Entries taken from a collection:
• • • • • • •

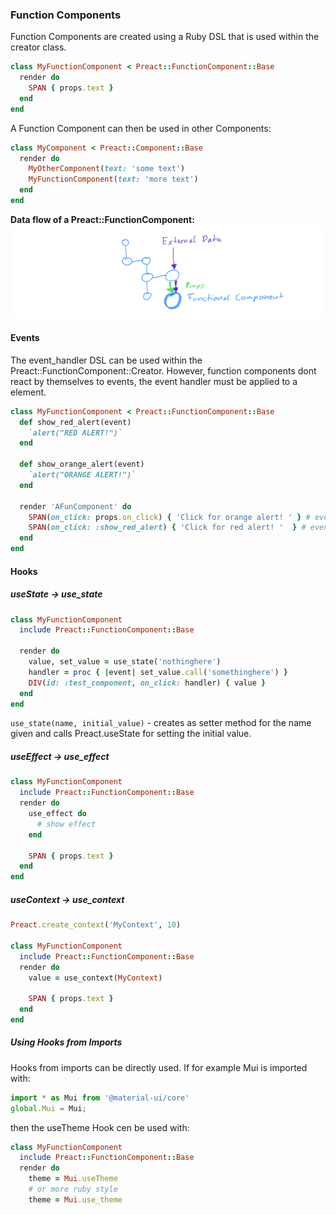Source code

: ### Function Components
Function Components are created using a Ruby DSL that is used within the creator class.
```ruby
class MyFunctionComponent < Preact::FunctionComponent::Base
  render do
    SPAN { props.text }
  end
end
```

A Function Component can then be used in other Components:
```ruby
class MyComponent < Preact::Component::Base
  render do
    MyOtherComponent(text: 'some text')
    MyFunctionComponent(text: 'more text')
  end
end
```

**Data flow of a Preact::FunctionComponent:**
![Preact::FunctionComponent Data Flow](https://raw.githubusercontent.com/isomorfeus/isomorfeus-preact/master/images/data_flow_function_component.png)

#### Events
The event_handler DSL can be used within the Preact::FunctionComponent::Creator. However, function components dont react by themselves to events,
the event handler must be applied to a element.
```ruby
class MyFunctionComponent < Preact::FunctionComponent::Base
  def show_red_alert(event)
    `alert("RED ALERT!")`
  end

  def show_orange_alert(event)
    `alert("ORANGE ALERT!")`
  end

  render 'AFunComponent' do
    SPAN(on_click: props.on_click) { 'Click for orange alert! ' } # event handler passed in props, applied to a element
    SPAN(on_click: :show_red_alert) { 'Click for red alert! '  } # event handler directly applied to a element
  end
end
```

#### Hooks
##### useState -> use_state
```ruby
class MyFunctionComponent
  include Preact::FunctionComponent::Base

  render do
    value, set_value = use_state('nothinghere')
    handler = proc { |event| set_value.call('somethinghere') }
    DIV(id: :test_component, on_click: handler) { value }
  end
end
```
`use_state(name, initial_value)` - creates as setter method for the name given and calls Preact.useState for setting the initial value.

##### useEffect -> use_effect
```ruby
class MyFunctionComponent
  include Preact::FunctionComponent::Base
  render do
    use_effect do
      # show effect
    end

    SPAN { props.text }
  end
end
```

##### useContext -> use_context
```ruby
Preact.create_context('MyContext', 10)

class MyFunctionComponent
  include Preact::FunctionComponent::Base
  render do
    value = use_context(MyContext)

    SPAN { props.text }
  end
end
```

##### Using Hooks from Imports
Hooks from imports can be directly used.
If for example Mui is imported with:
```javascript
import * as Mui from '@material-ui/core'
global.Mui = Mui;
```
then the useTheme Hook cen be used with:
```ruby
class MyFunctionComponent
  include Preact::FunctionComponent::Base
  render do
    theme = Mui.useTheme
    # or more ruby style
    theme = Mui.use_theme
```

• • • • • • •

Give back the records above exactly, with no pictures.

**Result below**.
Source code

: ### Function Components
Function Components are created using a Ruby DSL that is used within the creator class.
```ruby
class MyFunctionComponent < Preact::FunctionComponent::Base
  render do
    SPAN { props.text }
  end
end
```

A Function Component can then be used in other Components:
```ruby
class MyComponent < Preact::Component::Base
  render do
    MyOtherComponent(text: 'some text')
    MyFunctionComponent(text: 'more text')
  end
end
```

**Data flow of a Preact::FunctionComponent:**
![Preact::FunctionComponent Data Flow](https://raw.githubusercontent.com/isomorfeus/isomorfeus-preact/master/images/data_flow_function_component.png)

#### Events
The event_handler DSL can be used within the Preact::FunctionComponent::Creator. However, function components dont react by themselves to events,
the event handler must be applied to a element.
```ruby
class MyFunctionComponent < Preact::FunctionComponent::Base
  def show_red_alert(event)
    `alert("RED ALERT!")`
  end

  def show_orange_alert(event)
    `alert("ORANGE ALERT!")`
  end

  render 'AFunComponent' do
    SPAN(on_click: props.on_click) { 'Click for orange alert! ' } # event handler passed in props, applied to a element
    SPAN(on_click: :show_red_alert) { 'Click for red alert! '  } # event handler directly applied to a element
  end
end
```

#### Hooks
##### useState -> use_state
```ruby
class MyFunctionComponent
  include Preact::FunctionComponent::Base

  render do
    value, set_value = use_state('nothinghere')
    handler = proc { |event| set_value.call('somethinghere') }
    DIV(id: :test_component, on_click: handler) { value }
  end
end
```
`use_state(name, initial_value)` - creates as setter method for the name given and calls Preact.useState for setting the initial value.

##### useEffect -> use_effect
```ruby
class MyFunctionComponent
  include Preact::FunctionComponent::Base
  render do
    use_effect do
      # show effect
    end

    SPAN { props.text }
  end
end
```

##### useContext -> use_context
```ruby
Preact.create_context('MyContext', 10)

class MyFunctionComponent
  include Preact::FunctionComponent::Base
  render do
    value = use_context(MyContext)

    SPAN { props.text }
  end
end
```

##### Using Hooks from Imports
Hooks from imports can be directly used.
If for example Mui is imported with:
```javascript
import * as Mui from '@material-ui/core'
global.Mui = Mui;
```
then the useTheme Hook cen be used with:
```ruby
class MyFunctionComponent
  include Preact::FunctionComponent::Base
  render do
    theme = Mui.useTheme
    # or more ruby style
    theme = Mui.use_theme
```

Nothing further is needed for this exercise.